Aim of the task:
Return the data below exactly, but only from the line containing "es gibt einen" through the line containing "bei irrationalen Kapazitäten", with both of those lines included.

[Data excerpts]
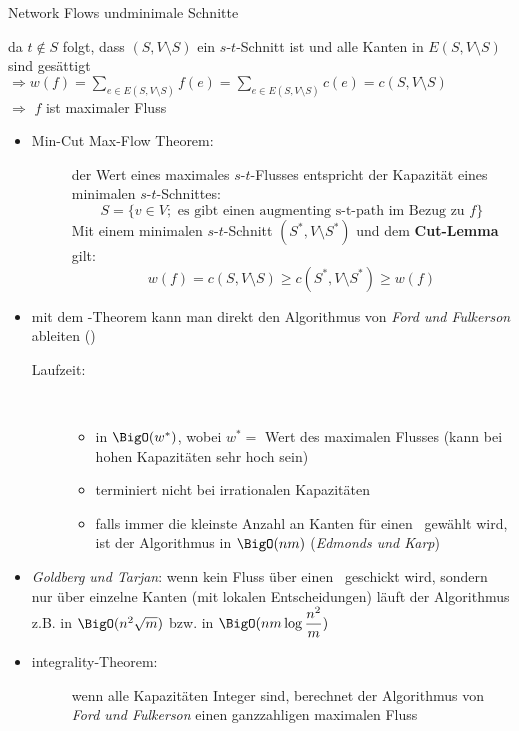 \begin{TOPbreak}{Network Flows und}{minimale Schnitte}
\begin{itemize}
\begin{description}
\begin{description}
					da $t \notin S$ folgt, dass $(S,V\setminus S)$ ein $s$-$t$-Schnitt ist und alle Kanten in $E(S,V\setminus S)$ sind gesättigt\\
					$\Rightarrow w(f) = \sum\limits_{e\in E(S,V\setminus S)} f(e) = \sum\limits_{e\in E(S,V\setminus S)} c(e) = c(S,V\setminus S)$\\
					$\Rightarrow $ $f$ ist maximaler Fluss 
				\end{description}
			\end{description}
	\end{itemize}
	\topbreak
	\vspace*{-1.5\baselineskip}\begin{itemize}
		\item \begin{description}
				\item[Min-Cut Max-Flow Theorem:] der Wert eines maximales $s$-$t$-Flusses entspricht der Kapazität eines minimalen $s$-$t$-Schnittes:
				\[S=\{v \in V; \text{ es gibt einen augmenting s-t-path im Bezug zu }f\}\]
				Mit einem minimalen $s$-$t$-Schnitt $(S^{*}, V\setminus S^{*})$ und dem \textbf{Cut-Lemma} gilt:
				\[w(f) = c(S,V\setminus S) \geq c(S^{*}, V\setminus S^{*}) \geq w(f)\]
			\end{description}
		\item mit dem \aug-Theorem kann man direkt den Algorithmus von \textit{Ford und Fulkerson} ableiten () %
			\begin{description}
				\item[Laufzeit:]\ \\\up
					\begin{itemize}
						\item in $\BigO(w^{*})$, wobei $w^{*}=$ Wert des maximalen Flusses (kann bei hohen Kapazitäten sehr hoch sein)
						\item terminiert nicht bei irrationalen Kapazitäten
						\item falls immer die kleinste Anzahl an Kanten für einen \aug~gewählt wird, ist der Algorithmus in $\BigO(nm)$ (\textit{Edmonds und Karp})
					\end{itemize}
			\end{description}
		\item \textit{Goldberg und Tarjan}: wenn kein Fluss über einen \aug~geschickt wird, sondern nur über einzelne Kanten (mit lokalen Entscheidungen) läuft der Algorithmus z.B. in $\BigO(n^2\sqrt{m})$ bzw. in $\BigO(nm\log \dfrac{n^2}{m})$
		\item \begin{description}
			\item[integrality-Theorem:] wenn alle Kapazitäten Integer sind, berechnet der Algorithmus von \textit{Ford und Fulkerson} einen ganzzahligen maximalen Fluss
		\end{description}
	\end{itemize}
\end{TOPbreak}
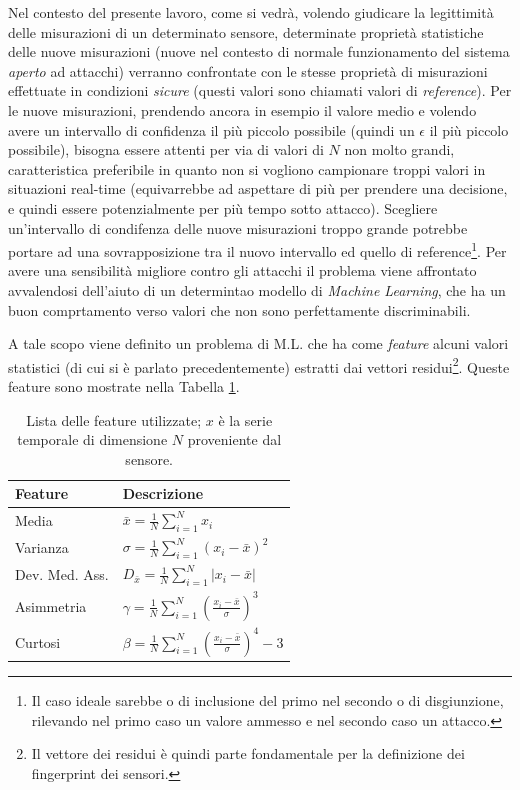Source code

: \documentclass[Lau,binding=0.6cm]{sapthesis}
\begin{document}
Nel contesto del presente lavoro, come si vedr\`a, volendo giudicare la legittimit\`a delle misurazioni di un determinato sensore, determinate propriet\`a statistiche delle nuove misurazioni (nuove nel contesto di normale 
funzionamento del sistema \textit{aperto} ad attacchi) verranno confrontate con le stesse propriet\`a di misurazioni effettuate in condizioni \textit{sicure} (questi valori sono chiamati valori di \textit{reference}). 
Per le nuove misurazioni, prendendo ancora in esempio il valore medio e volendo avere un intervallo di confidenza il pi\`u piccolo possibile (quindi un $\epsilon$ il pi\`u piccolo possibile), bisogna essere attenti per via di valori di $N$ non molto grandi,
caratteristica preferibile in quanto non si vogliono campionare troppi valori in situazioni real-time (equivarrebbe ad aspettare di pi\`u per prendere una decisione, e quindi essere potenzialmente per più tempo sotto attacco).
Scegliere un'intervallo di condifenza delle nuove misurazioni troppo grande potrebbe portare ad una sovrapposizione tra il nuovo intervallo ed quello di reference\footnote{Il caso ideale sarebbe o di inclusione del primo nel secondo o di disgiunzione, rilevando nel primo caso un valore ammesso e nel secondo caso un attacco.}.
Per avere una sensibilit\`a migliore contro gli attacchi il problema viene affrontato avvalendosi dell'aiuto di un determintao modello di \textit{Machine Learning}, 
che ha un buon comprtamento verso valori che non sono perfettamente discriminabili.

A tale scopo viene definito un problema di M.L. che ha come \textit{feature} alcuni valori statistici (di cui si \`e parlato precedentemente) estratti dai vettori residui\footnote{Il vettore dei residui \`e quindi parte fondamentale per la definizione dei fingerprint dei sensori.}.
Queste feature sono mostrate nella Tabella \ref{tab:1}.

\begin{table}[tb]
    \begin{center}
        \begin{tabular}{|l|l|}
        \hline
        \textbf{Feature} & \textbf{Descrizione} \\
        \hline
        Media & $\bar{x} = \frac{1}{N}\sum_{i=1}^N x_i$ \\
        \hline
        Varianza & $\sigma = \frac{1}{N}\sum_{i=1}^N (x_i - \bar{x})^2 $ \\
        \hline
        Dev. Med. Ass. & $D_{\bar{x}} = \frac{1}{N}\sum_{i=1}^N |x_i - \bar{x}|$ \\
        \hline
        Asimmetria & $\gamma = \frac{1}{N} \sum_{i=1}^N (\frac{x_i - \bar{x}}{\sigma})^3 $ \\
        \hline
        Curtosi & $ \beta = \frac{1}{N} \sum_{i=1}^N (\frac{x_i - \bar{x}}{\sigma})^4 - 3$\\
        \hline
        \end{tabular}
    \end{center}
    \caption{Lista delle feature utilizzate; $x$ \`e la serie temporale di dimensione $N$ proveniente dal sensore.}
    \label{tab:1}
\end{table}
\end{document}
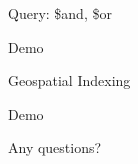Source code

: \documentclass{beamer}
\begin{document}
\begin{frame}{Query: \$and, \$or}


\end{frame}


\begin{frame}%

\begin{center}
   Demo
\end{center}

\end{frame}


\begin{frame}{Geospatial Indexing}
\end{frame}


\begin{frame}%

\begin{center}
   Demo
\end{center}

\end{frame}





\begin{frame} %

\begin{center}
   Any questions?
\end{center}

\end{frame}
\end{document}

Task output:
				\[S=\{v \in V; \text{ es gibt einen augmenting s-t-path im Bezug zu }f\}\]
				Mit einem minimalen $s$-$t$-Schnitt $(S^{*}, V\setminus S^{*})$ und dem \textbf{Cut-Lemma} gilt:
				\[w(f) = c(S,V\setminus S) \geq c(S^{*}, V\setminus S^{*}) \geq w(f)\]
			\end{description}
		\item mit dem \aug-Theorem kann man direkt den Algorithmus von \textit{Ford und Fulkerson} ableiten () %
			\begin{description}
				\item[Laufzeit:]\ \\\up
					\begin{itemize}
						\item in $\BigO(w^{*})$, wobei $w^{*}=$ Wert des maximalen Flusses (kann bei hohen Kapazitäten sehr hoch sein)
						\item terminiert nicht bei irrationalen Kapazitäten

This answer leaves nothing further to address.